At the time my state of mind was leaning towards the male side and the enthusiasm for the subject was quite low. I did my best to take the neutral approach when answering his questions. I can't help but feel that this was the wrong thing to do, despite being the most logical one. As of now I've swung back the other way towards a female state of mind.

Anyway, I've got a follow-up appointment which means his diagnosis was inconclusive and I need a further assessment before my case can be referred to this panel that decides where to spend money. Basically he wants to know if I'm worthy of having treatment spent on me.

Anyway, I don't know where to go with this. Try to keep things neutral and describe how I feel, or try to move things along by telling him how I feel. Maybe it's a good thing if he hears what my female self has to say about it all now after he's heard the male account.

I just can't shake the feeling that this is going to be one of those big life-changing decisions. Do I stay (as I am now), or do I go (on a life-changing journey)?

Ayumin
11-29-2010, 06:26 PM
I understand how you feel in a way, I have always had the same feelings when talking to psychiatrists, that they might take the thing completly wrong as its very easy to do.
I wonder tho, wouldn't trying to tell him how you feel give another perspective of the whole thing, which might be what he needs, to get to another level of understanding. I think as you say, this might be one of those biggies that change everything, but if you feel that you are 200% certain about it, then ask yourself this, do you want to stay the way you are or do you want to and the most important; are you ready to get on the journey of life-changing proportions?

I hope this helps you in atleast the tiniest of ways!

Cuddles and lots of heartshaped hugs to you Kokoro-chan!
-Ayu

noeleena
11-30-2010, 06:56 AM
Hi ,

I see a problem there straight away you said being neutral thats saying you not really allowing your self to be who you are .
The best way i can decribe this is .

I was asked to speak to a group of over 70 people . i had never done that ever . if i was asked id be gone hide what ever.

This first time it was about who i am as a person my life i just came alive i loved it i just told them from the heart this was / is my story . its real.. my life this was very important ,

when you listern to some one is it boring like oh dear i may as well go to sleep , or your sitting on the edge of your seat theres life about whats being said .

Okay i dont expect you to be like me thats not the point its about you getting it over your body langage will speak more for you than your words if you dont belive in your self then will any one else . you know the saying your eyes light up....
This is me this is where im going my life is so important that i need your help will you help me on my way.

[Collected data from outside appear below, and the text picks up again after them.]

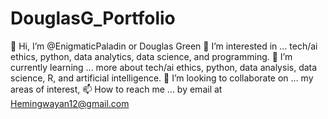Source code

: # DouglasG_Portfolio
👋 Hi, I’m @EnigmaticPaladin or Douglas Green
👀 I’m interested in ... tech/ai ethics, python, data analytics, data science, and programming.
🌱 I’m currently learning ... more about tech/ai ethics, python, data analysis, data science, R, and artificial intelligence.
💞️ I’m looking to collaborate on ... my areas of interest,
📫 How to reach me ... by email at Hemingwayan12@gmail.com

Okay it may be a bit late tho i dought it write down what you wont or need to say what you expect, where your going , how your going to get there , & why, no ifs no buts no dillying around this is what YOU need . do some home work so when ?? s are asked you know the asnwers .
Allow your self to be who you see you as , dont make it a bloody boreing bit of ho hum well may be i think this is may be right for me attatude kind of thing. if your doughting your self now whats going to happen later on when things get tough,

one of the most important details you accept your self for who you are,

All the best in your endevers ,

...noeleena...

okay i have a few years on you .

danielleb
12-01-2010, 04:33 PM
Maybe take a couple of print outs of some of your posts on this site in with you to the appointment. It would help to give a solid foundation for discussion, and undoubtedly are not filtered thoughts from that "neutral" position. The worst thing you can do to yourself is continue lying, haven't you already done that long enough? Just be yourself, and honest, and wherever that leads, just follow the path.:)

Billijo49504
12-01-2010, 04:49 PM
Go to the appointment dressed as the woman you are. That should help get you in the right mood for the appointment Good luck...BJ

Kokoro
12-03-2010, 06:15 AM
That sounds like a very good idea denielleb. Those posts contain some very truthful feelings that I may not admit to all the time. I'll get some printed off and show him.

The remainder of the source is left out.